Load sharing does not allow a single session to go faster than the link it is using but can allow multiple sessions to be spread over multiple lines to achieve a greater average speed.

This makes it very useful for shared offices using multiple internet connections. You can load share multiple internet connections like this with no support from the ISP as each session is just using one of the links as normal.
At the point the decision is made there is no way to know how much traffic will be used by a session, so the choice is made on chance and not on any measure of current load levels on each link.


To use load sharing you use the share object within rule objects within rule-set or route-override objects. The weighting attribute controls the bias for selecting which share to apply.


Bonding is different to load sharing. It applies where more than one link is available and packets can be sent down any of the links. The packets are not modified to do this, so the links have to be able to support the source and destination addresses of the packets via any of the links.
The choice of which link to use is based on the current load on each link with reference to a configured speed limit per link.
This allows traffic to be carefully balanced to make full use of different speed links.
Bonding operates where the traffic is routed to multiple instances of the same type of route with the same metric, such as multiple FB105 tunnels, L2TP tunnels or PPPoE links.

In each case, the link can have a speed defined, either directly in the configuration of the link or by means of a named graph/shaper.
It is also possible to do bonding of Ethernet gateway routes by defining routes with a speed setting. Use the route definition for this rather than specifying a gateway on a subnet.
Simply include multiple routes each with a speed. When bonding links the source address will be the same for traffic on the links. It is important to ensure that when bonding links to an ISP, the ISP must allow the source IP through their ingress filtering. To bond downlink on DSL lines, you need the ISP to send traffic down multiple lines.

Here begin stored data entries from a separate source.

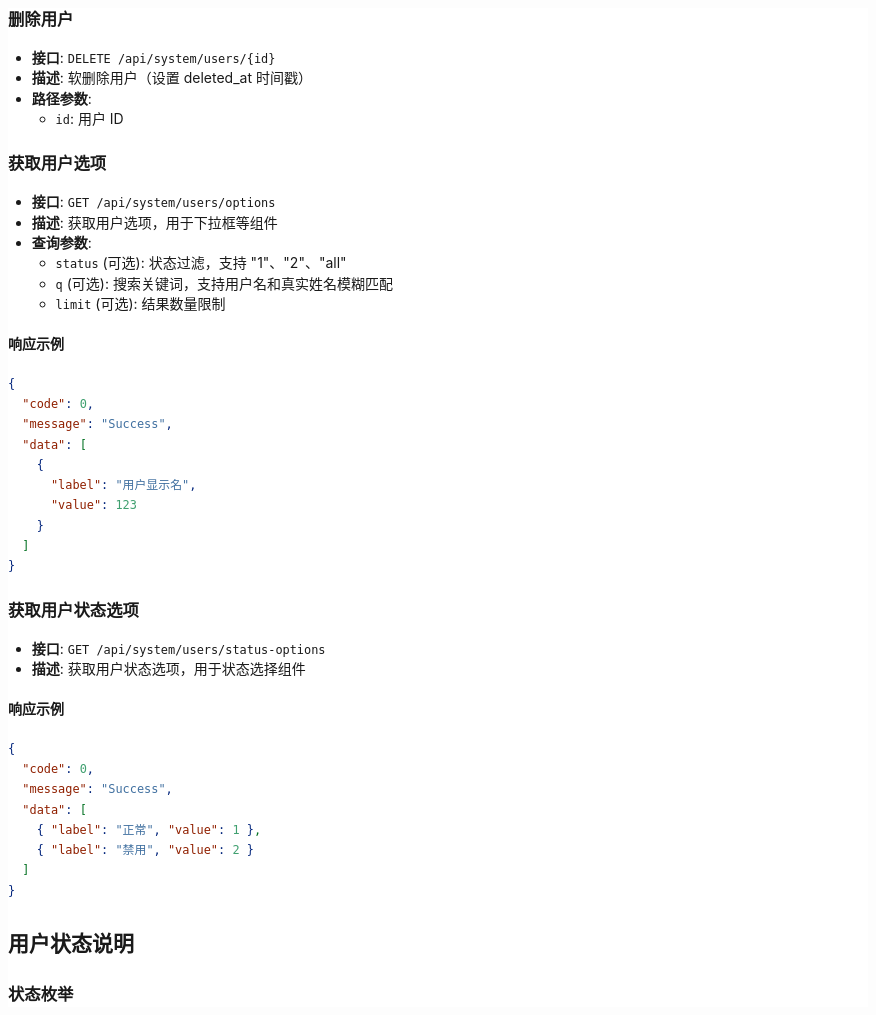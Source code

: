 ### 删除用户

- **接口**: `DELETE /api/system/users/{id}`
- **描述**: 软删除用户（设置 deleted_at 时间戳）
- **路径参数**:
  - `id`: 用户 ID

### 获取用户选项

- **接口**: `GET /api/system/users/options`
- **描述**: 获取用户选项，用于下拉框等组件
- **查询参数**:
  - `status` (可选): 状态过滤，支持 "1"、"2"、"all"
  - `q` (可选): 搜索关键词，支持用户名和真实姓名模糊匹配
  - `limit` (可选): 结果数量限制

#### 响应示例

```json
{
  "code": 0,
  "message": "Success",
  "data": [
    {
      "label": "用户显示名",
      "value": 123
    }
  ]
}
```

### 获取用户状态选项

- **接口**: `GET /api/system/users/status-options`
- **描述**: 获取用户状态选项，用于状态选择组件

#### 响应示例

```json
{
  "code": 0,
  "message": "Success",
  "data": [
    { "label": "正常", "value": 1 },
    { "label": "禁用", "value": 2 }
  ]
}
```

## 用户状态说明

### 状态枚举
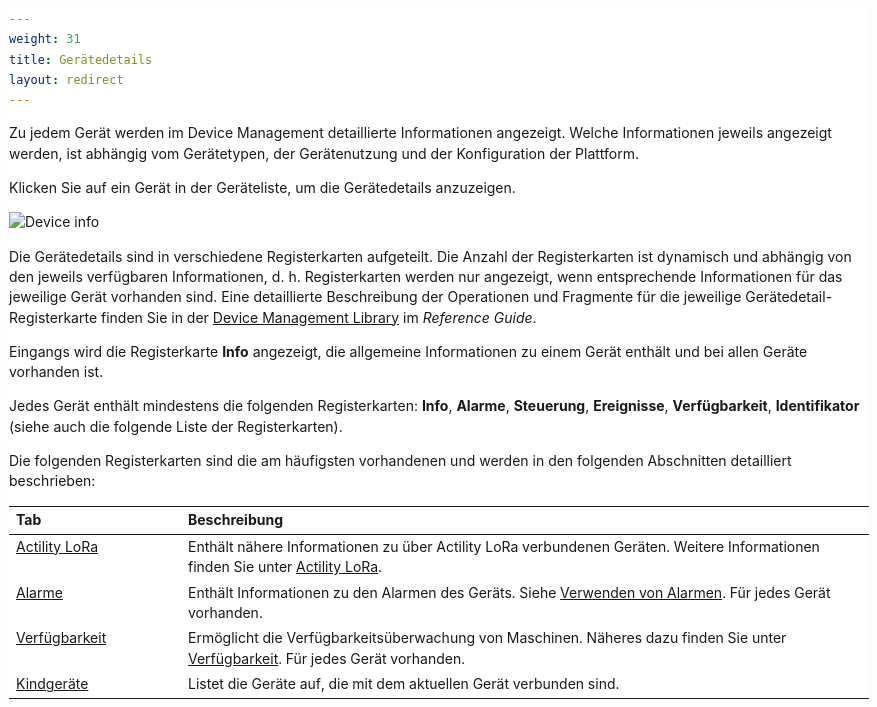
 ```yaml
---
weight: 31
title: Gerätedetails
layout: redirect
---
```

Zu jedem Gerät werden im Device Management detaillierte Informationen angezeigt. Welche Informationen jeweils angezeigt werden, ist abhängig vom Gerätetypen, der Gerätenutzung und der Konfiguration der Plattform.

Klicken Sie auf ein Gerät in der Geräteliste, um die Gerätedetails anzuzeigen.

![Device info](/images/benutzerhandbuch/DeviceManagement/devmgmt-devices-info.png)

Die Gerätedetails sind in verschiedene Registerkarten aufgeteilt. Die Anzahl der Registerkarten ist dynamisch und abhängig von den jeweils verfügbaren Informationen, d. h. Registerkarten werden nur angezeigt, wenn entsprechende Informationen für das jeweilige Gerät vorhanden sind. Eine detaillierte Beschreibung der Operationen und Fragmente für die jeweilige Gerätedetail-Registerkarte finden Sie in der [Device Management Library](/reference/device-management-library/#overview) im *Reference Guide*.

Eingangs wird die Registerkarte **Info** angezeigt, die allgemeine Informationen zu einem Gerät enthält und bei allen Geräte vorhanden ist.

Jedes Gerät enthält mindestens die folgenden Registerkarten: **Info**, **Alarme**, **Steuerung**, **Ereignisse**, **Verfügbarkeit**, **Identifikator** (siehe auch die folgende Liste der Registerkarten).

Die folgenden Registerkarten sind die am häufigsten vorhandenen und werden in den folgenden Abschnitten detailliert beschrieben:

<table>
<thead>
<colgroup>
   <col style="width: 20%;">
   <col style="width: 80%;">
</colgroup><thead>
<tr>
<th align="left">Tab</th>
<th align="left">Beschreibung</th>
</tr>
</thead>
<tbody>
<tr>
<td style="text-align:left"><a href="../../protocol-integration/lora-actility">Actility LoRa</a></td>
<td style="text-align:left">Enthält nähere Informationen zu über Actility LoRa verbundenen Geräten. Weitere Informationen finden Sie unter <a href="../../protocol-integration/lora-actility">Actility LoRa</a>.</td>
</tr>
<tr>
<td align="left"><a href="#alarms">Alarme</a></td>
<td align="left">Enthält Informationen zu den Alarmen des Geräts. Siehe <a href="#alarm-monitoring">Verwenden von Alarmen</a>. Für jedes Gerät vorhanden.</td>
</tr>
<tr>
<td align="left"><a href="#availability">Verfügbarkeit</a></td>
<td align="left">Ermöglicht die Verfügbarkeitsüberwachung von Maschinen. Näheres dazu finden Sie unter <a href="#monitoring-availability">Verfügbarkeit</a>. Für jedes Gerät vorhanden.</td>
</tr>
<tr>
<td align="left"><a href="#child-devices">Kindgeräte</a></td>
<td align="left">Listet die Geräte auf, die mit dem aktuellen Gerät verbunden sind.</td>
</tr>
<tr>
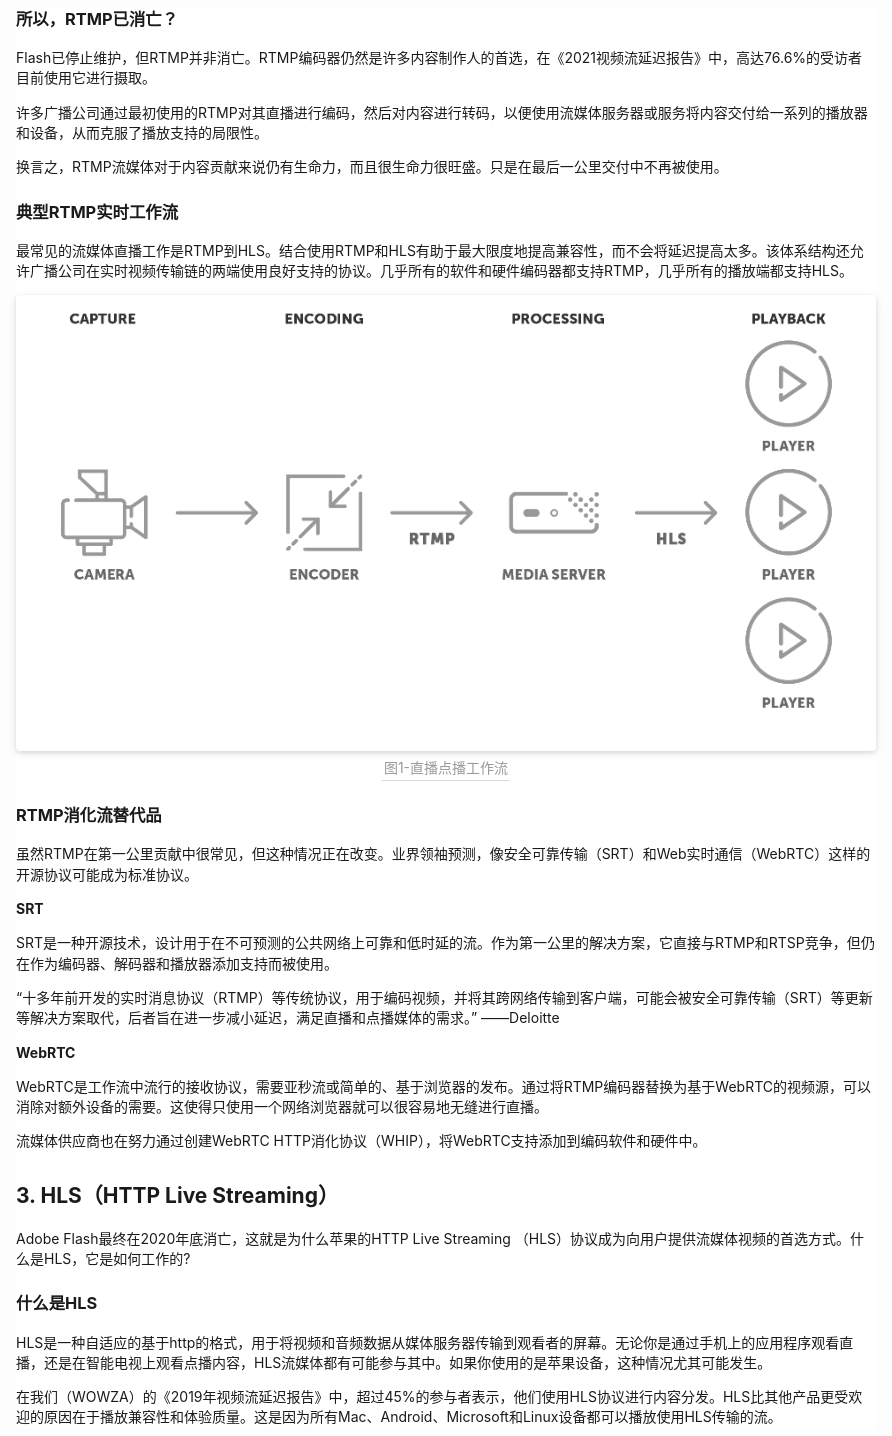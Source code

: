 ### 所以，RTMP已消亡？

Flash已停止维护，但RTMP并非消亡。RTMP编码器仍然是许多内容制作人的首选，在《2021视频流延迟报告》中，高达76.6%的受访者目前使用它进行摄取。

许多广播公司通过最初使用的RTMP对其直播进行编码，然后对内容进行转码，以便使用流媒体服务器或服务将内容交付给一系列的播放器和设备，从而克服了播放支持的局限性。

换言之，RTMP流媒体对于内容贡献来说仍有生命力，而且很生命力很旺盛。只是在最后一公里交付中不再被使用。

### 典型RTMP实时工作流

最常见的流媒体直播工作是RTMP到HLS。结合使用RTMP和HLS有助于最大限度地提高兼容性，而不会将延迟提高太多。该体系结构还允许广播公司在实时视频传输链的两端使用良好支持的协议。几乎所有的软件和硬件编码器都支持RTMP，几乎所有的播放端都支持HLS。

<center>
    <img style="border-radius: 0.3125em;
    box-shadow: 0 2px 4px 0 rgba(34,36,38,.12),0 2px 10px 0 rgba(34,36,38,.08);" 
    src="fig/Basic-RTMP-to-HLS-Workflow.png">
    <br>
    <div style="color:orange; border-bottom: 1px solid #d9d9d9;
    display: inline-block;
    color: #999;
    padding: 2px;">图1-直播点播工作流</div>
</center>

### RTMP消化流替代品

虽然RTMP在第一公里贡献中很常见，但这种情况正在改变。业界领袖预测，像安全可靠传输（SRT）和Web实时通信（WebRTC）这样的开源协议可能成为标准协议。

**SRT**

SRT是一种开源技术，设计用于在不可预测的公共网络上可靠和低时延的流。作为第一公里的解决方案，它直接与RTMP和RTSP竞争，但仍在作为编码器、解码器和播放器添加支持而被使用。

“十多年前开发的实时消息协议（RTMP）等传统协议，用于编码视频，并将其跨网络传输到客户端，可能会被安全可靠传输（SRT）等更新等解决方案取代，后者旨在进一步减小延迟，满足直播和点播媒体的需求。”	——Deloitte

**WebRTC**

WebRTC是工作流中流行的接收协议，需要亚秒流或简单的、基于浏览器的发布。通过将RTMP编码器替换为基于WebRTC的视频源，可以消除对额外设备的需要。这使得只使用一个网络浏览器就可以很容易地无缝进行直播。

流媒体供应商也在努力通过创建WebRTC HTTP消化协议（WHIP），将WebRTC支持添加到编码软件和硬件中。



## 3. HLS（HTTP Live Streaming）

Adobe Flash最终在2020年底消亡，这就是为什么苹果的HTTP Live Streaming （HLS）协议成为向用户提供流媒体视频的首选方式。什么是HLS，它是如何工作的?

### 什么是HLS

HLS是一种自适应的基于http的格式，用于将视频和音频数据从媒体服务器传输到观看者的屏幕。无论你是通过手机上的应用程序观看直播，还是在智能电视上观看点播内容，HLS流媒体都有可能参与其中。如果你使用的是苹果设备，这种情况尤其可能发生。

在我们（WOWZA）的《2019年视频流延迟报告》中，超过45%的参与者表示，他们使用HLS协议进行内容分发。HLS比其他产品更受欢迎的原因在于播放兼容性和体验质量。这是因为所有Mac、Android、Microsoft和Linux设备都可以播放使用HLS传输的流。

The *FB6202 LNS can do this on multiple L2TP links with per link speed controls. Bonding downlink does not need anything at the receiving end as the packets simply arrive on one of multiple simple broadband routers and go on to the LAN.
It is obviously a good idea to use an FB2900 at the customer end to also bond uplink though, because bonding works on a per-packet basis, even a single session can make use of multiple lines.
However, it is worth bearing in mind that whilst IP does not guarantee packet order, most TCP stacks will have trouble if you bond more than about 4 lines or if the lines are very different latency.


To use bonding you need to set the speed attribute (or use graph to link to a shaper with a speed setting) within the fb105 or ppp objects. For L2TP you can set the speed using RADIUS. You then simply arrange routing of the same IP addresses down multiple links that are the same localpref and the traffic will be per-packet bonded.

*The FB6000 series is due to be replaced in Q1 or Q2 of 2021, by the FB9000 series. A few improvements include a more powerful CPU, more RAM & Ten SFP ports (Two at 10Gbit/s & eight at 1Gbit/s). Please contact us or periodically check our News page for updates on features & availability of the new FB9000 series.

Why not MLPPP?

MLPPP (Multilink PPP) is a way to bond multiple ISDN lines together, or, in theory, any PPP links, so could apply to L2TP and PPP links. It works by splitting each packet into two or more parts and sending them in parallel over multiple lines. However, it is not designed for DSL lines and so there are no plans to support MLPPP within the FireBrick.

  • The main reason for splitting packets up was to make the time for a single packet shorter. On a 64K ISDN line the time per packet was much more significant, but on DSL lines is not an issue.
  • MLPPP assumes the lines are the same speed and latency like ISDN lines. DSL lines can often be different speeds and latency which does not work well.
  • The way MLPPP works you are limited to multiples of the slowest line. With per-packet bonding, you are not.
  • The customer end needs expensive routers that handle multiple lines at once. This limits how many lines you can use. With per-packet bonding, this can be done with normal inexpensive routers.
  • MLPPP does not handle changing the number of lines very easily (e.g. fall-back on line failure) whereas per-packet bonding does.